Predictive Maintenance Platform

End-to-end ML platform for turbofan engine RUL forecasting, failure classification, and anomaly detection using NASA CMAPSS FD001 dataset

What This Does

Predicts when a turbofan engine will fail based on multivariate sensor readings. Given a window of sensor data, the platform returns:

RUL Forecast -- estimated remaining useful life (cycles)
Failure Probability -- likelihood of failure within the next 30 cycles
Anomaly Score -- how erratic the sensor behavior is (detrended prediction volatility)
Alert Level -- NORMAL, WARNING, or CRITICAL with recommended maintenance action

Trained on the NASA CMAPSS FD001 dataset (100 engines, 21 sensors, run-to-failure).

Architecture

                    +------------------+
                    |   Dashboard UI   |
                    |  (localhost:8000) |
                    +--------+---------+
                             |
                    +--------v---------+
                    |    FastAPI        |
                    |  Score / Train   |
                    +--+-----+-----+---+
                       |     |     |
            +----------+  +--+--+  +----------+
            |             |     |             |
    +-------v---+  +------v-+  +v--------+  +v-----------+
    | LightGBM  |  | Alert  |  | Metrics |  |  Storage   |
    | Forecast  |  | Engine |  | Prom.   |  | DuckDB     |
    | + Failure |  +--------+  +---------+  | SQLite     |
    +-----------+                           +------------+

    Training Pipeline (Prefect):
    Ingest -> Validate -> Feature Eng -> Split -> Train -> Evaluate -> Register

Tech Stack

Layer	Technology
API	FastAPI, Uvicorn
Models	LightGBM (forecast + failure classifier)
Features	Pandas, NumPy (lag, rolling, delta, trend features)
Pipeline Orchestration	Prefect (DAG visualization, task state tracking)
Experiment Tracking	MLflow + MinIO (S3-compatible artifact storage)
Monitoring	Prometheus (metrics collection) + Grafana (dashboards)
Storage	DuckDB (features), SQLite (alerts), MinIO (model artifacts)
Validation	Pandera (schema validation), Pydantic (API schemas)
Deployment	Docker, Docker Compose, GCP free-tier VM

Quick Start

git clone https://github.com/sherozshaikh/predictive-maintenance-platform.git
cd predictive-maintenance-platform

Option A: Docker (recommended)

Start Docker (Docker Desktop, or Colima on macOS: colima start --memory 4 --cpu 2).

make up

Open http://localhost:8000 -- pre-trained models are included. Click Run Prediction to see results.

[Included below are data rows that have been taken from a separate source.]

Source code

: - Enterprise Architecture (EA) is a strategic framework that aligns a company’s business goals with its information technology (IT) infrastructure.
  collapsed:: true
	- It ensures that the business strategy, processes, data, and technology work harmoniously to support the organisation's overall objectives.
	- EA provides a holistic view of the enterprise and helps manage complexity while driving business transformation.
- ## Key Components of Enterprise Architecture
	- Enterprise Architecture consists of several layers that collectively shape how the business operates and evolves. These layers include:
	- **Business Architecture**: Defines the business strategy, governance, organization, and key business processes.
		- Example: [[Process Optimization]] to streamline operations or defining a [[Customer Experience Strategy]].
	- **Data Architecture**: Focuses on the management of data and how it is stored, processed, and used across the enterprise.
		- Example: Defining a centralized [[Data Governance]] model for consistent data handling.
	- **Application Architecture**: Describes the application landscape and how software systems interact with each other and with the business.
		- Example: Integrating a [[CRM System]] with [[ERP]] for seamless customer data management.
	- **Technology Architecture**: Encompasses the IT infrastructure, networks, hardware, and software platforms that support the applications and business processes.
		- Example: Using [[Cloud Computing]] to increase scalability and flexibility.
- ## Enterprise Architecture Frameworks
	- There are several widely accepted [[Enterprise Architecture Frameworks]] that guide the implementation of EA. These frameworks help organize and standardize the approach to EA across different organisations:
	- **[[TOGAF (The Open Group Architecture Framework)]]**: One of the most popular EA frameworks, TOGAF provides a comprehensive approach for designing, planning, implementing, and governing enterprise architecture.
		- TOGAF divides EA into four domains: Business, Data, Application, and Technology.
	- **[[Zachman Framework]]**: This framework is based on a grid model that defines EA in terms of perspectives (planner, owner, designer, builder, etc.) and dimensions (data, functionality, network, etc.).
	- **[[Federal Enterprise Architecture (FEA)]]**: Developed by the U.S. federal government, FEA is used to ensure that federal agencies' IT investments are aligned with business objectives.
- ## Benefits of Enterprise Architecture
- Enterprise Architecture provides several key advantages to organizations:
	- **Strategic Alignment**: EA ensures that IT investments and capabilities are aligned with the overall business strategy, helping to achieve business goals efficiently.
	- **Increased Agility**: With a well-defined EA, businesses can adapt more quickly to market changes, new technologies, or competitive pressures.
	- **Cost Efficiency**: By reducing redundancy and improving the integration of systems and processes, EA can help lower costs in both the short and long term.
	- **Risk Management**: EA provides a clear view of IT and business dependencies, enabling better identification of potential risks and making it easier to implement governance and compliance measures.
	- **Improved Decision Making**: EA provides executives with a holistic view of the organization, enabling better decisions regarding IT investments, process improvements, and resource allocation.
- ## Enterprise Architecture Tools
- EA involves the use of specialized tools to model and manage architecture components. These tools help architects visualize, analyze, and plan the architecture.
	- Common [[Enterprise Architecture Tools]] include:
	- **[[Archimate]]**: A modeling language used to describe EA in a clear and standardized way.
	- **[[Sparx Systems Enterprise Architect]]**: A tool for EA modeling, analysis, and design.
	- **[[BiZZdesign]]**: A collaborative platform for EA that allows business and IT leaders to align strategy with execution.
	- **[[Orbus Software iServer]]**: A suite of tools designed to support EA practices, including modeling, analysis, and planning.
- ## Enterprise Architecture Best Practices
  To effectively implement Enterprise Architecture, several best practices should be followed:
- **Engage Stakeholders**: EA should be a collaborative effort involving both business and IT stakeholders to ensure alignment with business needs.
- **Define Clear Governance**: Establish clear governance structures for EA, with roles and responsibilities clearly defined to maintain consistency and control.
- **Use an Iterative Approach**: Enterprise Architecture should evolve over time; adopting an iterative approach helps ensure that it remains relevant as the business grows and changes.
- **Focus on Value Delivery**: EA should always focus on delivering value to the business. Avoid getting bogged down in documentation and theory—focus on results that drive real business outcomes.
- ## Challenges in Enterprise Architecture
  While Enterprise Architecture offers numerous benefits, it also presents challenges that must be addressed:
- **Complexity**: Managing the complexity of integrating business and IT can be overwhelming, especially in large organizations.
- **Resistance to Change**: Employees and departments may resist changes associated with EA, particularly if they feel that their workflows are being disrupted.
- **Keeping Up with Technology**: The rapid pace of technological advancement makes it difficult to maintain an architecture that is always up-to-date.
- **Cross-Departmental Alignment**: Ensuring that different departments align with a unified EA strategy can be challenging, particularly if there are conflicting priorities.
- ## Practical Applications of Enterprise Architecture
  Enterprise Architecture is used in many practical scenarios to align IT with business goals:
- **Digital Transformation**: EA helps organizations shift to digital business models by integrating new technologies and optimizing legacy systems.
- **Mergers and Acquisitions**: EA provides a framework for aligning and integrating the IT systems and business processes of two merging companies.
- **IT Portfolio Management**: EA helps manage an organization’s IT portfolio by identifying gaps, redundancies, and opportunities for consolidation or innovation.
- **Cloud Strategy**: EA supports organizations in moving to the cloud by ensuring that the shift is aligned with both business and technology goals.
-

Option B: Local (no Docker)

uv venv .venv --python 3.11 && source .venv/bin/activate
uv pip install -e ".[dev]"
PYTHONPATH=. uvicorn apps.api.main:app --host 0.0.0.0 --port 8000

Service Dashboard

When running with make up, all services are available:

URL	Service
http://localhost:8000	Platform Dashboard
http://localhost:8000/docs	Swagger API Docs
http://localhost:4200	Prefect Pipeline UI
http://localhost:5000	MLflow Experiment Tracking
http://localhost:9001	MinIO Console (minioadmin / minioadmin)
http://localhost:9090	Prometheus
http://localhost:3000	Grafana (admin / admin)

Models

LightGBM RUL Forecast (Regression)

Predicts remaining useful life from 155 engineered features (lag, rolling mean/std, delta, linear trend slope, normalized cycle index) across 14 selected sensors.

Metric	Value
RMSE	10.35
MAE	7.16
R2	0.939

LightGBM Failure Classifier (Binary)

Predicts whether the engine will fail within the next 30 cycles.

Metric	Value
AUC-ROC	0.996
F1	0.918
Precision	0.902
Recall	0.934

Benchmark: LightGBM vs H2O AutoML

H2O AutoML was benchmarked against LightGBM on the same train/validation split. H2O trains GBM, XGBoost, DRF, GLM, Deep Learning, and Stacked Ensembles, then picks the best model.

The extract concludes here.